Il processo in Vaticano del Cardinale Becciu
Il Tribunale ha quindi ritenuto colpevoli del reato di peculato monsignor Becciu e Raffaele Mincione, “che era stato in relazione diretta con la Segreteria di Stato per ottenere il versamento del denaro anche senza che si fossero verificate le condizioni previste, nonché, in concorso con loro, Fabrizio Tirabassi, dipendente dell’Ufficio Amministrazione, ed Enrico Crasso”.
Quanto all’utilizzo successivo della somma, servita – fra l’altro – per l’acquisto della società proprietaria del palazzo di Sloane Avenue e per numerosi investimenti mobiliari, il Tribunale ha ritenuto Raffaele Mincione colpevole del reato di autoriciclaggio (articolo 421-bis c. p.).
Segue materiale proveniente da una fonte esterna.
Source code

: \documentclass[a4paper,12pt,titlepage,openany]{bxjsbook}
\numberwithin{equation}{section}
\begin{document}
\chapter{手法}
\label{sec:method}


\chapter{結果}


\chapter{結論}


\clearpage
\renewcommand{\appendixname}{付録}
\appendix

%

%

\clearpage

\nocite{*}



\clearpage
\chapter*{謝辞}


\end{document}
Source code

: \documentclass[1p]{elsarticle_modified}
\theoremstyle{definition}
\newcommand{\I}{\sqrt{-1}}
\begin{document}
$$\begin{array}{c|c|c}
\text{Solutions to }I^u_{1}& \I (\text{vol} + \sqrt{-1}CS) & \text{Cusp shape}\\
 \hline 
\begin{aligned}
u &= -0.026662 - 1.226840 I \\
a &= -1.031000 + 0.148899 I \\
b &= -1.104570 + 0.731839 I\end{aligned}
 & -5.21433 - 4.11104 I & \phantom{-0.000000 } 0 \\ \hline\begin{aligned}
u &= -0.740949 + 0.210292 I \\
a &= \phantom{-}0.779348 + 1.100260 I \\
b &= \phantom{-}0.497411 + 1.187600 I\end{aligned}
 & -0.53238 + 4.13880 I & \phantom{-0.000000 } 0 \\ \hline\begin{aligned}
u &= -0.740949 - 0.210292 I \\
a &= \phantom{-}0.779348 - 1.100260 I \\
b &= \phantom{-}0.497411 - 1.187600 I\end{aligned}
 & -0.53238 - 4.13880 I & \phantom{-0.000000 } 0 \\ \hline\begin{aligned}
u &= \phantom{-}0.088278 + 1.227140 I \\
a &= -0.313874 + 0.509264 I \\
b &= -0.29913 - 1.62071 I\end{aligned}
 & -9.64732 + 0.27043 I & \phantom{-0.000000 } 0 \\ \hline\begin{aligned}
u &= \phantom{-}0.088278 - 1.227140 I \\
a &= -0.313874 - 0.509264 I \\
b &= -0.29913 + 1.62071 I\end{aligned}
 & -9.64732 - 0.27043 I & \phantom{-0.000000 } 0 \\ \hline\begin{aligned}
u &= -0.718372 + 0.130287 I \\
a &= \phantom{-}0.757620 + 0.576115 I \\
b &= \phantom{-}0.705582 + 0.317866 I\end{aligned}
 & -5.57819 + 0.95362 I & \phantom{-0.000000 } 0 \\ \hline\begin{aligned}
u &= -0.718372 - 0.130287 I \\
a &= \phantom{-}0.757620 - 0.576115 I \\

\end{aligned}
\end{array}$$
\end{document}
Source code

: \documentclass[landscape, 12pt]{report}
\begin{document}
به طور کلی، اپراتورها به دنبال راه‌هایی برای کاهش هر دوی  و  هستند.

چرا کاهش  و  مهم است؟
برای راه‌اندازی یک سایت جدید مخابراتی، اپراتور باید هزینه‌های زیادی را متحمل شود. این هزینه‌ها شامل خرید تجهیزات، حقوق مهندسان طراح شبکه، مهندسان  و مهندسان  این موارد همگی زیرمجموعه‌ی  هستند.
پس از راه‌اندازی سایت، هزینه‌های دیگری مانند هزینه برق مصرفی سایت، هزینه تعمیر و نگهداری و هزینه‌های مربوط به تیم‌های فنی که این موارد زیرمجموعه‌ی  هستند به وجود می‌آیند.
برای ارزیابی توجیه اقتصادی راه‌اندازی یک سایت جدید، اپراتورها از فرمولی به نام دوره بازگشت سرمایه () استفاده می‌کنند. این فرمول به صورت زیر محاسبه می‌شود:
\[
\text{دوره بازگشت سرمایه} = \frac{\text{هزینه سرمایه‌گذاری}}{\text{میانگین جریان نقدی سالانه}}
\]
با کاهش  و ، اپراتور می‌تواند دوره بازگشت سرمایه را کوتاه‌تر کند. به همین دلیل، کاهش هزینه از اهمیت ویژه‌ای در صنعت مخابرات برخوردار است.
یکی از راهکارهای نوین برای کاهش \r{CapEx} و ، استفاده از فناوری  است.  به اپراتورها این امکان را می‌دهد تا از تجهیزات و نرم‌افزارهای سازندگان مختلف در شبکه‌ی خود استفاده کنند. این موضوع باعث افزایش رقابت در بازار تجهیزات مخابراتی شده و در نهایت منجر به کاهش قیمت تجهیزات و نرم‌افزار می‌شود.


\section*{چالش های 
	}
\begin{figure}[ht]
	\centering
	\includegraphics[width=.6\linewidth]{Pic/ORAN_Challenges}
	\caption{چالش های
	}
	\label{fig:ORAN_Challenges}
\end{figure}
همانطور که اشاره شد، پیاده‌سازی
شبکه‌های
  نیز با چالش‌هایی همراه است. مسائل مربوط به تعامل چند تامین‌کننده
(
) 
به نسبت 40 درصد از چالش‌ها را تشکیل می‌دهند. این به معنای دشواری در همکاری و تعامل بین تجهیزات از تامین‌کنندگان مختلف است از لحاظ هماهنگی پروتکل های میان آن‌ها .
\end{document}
Ha invece escluso la responsabilità di monsignor Becciu, Enrico Crasso Enrico e Fabrizio Tirabassi in ordine agli altri reati di peculato loro contestati perché il fatto non sussiste, “non avendo più la Segreteria di Stato la disponibilità del denaro una volta che esso era stato versato per sottoscrivere le quote del fondo”.